PROBLEM: You are asked to filter the data below and copy every line holding "purchase".
=== Begin Enclosure ===
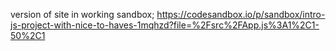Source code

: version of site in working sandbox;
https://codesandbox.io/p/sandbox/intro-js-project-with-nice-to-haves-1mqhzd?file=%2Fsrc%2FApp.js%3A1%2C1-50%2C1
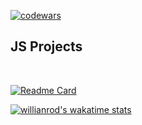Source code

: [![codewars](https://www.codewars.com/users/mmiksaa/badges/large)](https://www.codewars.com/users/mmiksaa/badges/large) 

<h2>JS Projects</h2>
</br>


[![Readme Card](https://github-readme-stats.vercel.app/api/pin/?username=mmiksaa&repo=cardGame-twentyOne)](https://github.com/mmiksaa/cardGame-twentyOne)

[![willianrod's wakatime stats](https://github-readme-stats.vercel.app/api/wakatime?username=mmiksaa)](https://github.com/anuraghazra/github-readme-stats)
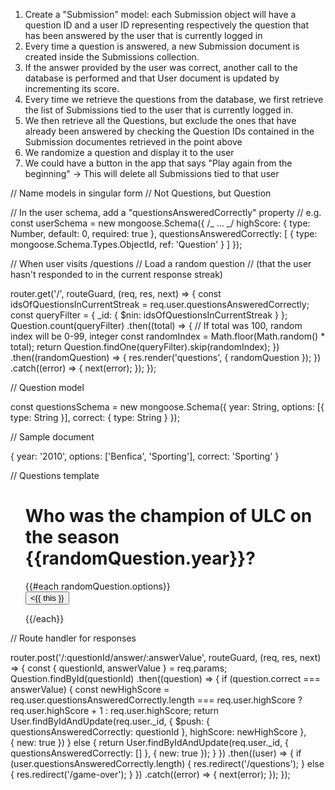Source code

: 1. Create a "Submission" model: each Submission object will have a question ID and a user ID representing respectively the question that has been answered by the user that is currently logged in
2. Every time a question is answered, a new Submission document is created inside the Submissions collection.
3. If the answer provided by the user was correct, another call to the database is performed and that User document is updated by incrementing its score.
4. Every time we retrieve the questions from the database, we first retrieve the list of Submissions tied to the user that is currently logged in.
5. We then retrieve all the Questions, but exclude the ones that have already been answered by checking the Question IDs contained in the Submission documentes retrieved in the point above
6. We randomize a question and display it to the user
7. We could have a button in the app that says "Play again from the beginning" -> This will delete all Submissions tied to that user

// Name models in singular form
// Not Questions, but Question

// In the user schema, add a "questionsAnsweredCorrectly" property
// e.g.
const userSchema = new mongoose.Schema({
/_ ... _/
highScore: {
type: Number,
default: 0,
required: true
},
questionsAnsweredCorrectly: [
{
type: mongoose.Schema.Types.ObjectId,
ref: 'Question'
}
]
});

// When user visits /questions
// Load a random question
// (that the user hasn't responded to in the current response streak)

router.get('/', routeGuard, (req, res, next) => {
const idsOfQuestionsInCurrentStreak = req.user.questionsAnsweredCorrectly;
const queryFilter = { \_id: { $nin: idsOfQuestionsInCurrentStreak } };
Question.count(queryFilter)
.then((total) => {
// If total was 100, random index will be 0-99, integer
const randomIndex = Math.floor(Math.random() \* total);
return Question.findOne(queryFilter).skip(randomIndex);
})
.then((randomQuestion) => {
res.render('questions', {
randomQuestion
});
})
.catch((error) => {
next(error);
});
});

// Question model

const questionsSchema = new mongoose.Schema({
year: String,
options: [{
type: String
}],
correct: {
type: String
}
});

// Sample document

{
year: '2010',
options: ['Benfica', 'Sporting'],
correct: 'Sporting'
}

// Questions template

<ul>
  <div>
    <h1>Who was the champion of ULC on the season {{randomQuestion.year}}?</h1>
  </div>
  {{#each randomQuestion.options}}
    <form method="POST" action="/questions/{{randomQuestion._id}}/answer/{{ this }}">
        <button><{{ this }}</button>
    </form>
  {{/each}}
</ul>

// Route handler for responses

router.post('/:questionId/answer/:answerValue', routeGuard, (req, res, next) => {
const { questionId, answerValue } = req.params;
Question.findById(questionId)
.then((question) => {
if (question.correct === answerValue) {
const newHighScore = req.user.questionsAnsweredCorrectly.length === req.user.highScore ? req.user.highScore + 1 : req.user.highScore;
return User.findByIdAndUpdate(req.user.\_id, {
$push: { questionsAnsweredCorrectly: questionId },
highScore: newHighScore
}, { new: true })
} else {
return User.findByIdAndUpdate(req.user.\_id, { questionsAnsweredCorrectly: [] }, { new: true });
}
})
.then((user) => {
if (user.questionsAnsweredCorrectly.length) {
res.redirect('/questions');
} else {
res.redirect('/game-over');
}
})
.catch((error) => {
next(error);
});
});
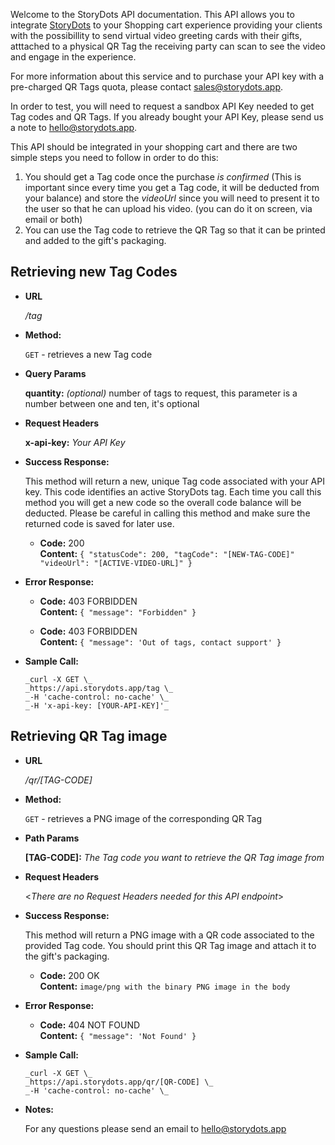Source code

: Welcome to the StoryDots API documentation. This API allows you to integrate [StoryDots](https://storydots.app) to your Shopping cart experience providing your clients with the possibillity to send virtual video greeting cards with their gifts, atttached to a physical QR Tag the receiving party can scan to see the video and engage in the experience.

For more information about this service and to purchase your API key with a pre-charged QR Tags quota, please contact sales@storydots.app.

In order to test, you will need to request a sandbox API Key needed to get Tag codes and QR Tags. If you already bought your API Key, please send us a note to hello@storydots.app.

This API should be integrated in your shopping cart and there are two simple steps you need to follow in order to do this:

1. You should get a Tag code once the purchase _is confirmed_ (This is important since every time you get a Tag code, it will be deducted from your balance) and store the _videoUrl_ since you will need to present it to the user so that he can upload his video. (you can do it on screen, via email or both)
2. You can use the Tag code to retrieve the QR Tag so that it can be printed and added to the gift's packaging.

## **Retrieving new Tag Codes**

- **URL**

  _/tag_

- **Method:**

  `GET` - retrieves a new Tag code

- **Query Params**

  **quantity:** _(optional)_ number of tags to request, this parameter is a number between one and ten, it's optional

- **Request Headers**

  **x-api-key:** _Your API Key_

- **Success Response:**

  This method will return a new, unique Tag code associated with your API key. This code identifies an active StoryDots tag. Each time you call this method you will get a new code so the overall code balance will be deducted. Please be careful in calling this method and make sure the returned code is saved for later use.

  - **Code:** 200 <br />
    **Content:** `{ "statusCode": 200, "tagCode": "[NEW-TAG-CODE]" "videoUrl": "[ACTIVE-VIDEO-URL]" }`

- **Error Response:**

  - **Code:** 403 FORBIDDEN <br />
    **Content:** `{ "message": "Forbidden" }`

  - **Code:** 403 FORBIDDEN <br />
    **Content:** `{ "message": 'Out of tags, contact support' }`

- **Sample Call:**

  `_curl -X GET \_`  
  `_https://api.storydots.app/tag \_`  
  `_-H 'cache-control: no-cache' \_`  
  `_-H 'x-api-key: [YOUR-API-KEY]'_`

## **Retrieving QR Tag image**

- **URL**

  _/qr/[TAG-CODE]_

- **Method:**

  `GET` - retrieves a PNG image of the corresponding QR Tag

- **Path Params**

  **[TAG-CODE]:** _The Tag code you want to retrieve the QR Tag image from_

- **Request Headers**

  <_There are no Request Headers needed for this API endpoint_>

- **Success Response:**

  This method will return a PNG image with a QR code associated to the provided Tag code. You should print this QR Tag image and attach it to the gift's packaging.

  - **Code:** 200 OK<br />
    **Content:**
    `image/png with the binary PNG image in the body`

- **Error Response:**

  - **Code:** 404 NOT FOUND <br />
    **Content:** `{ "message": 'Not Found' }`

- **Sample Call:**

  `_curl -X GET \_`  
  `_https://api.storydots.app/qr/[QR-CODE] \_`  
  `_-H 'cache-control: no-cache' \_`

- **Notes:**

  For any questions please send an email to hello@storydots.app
=== End Enclosure ===
RESPONSE TO THIS TASK:
For more information about this service and to purchase your API key with a pre-charged QR Tags quota, please contact sales@storydots.app.
1. You should get a Tag code once the purchase _is confirmed_ (This is important since every time you get a Tag code, it will be deducted from your balance) and store the _videoUrl_ since you will need to present it to the user so that he can upload his video. (you can do it on screen, via email or both)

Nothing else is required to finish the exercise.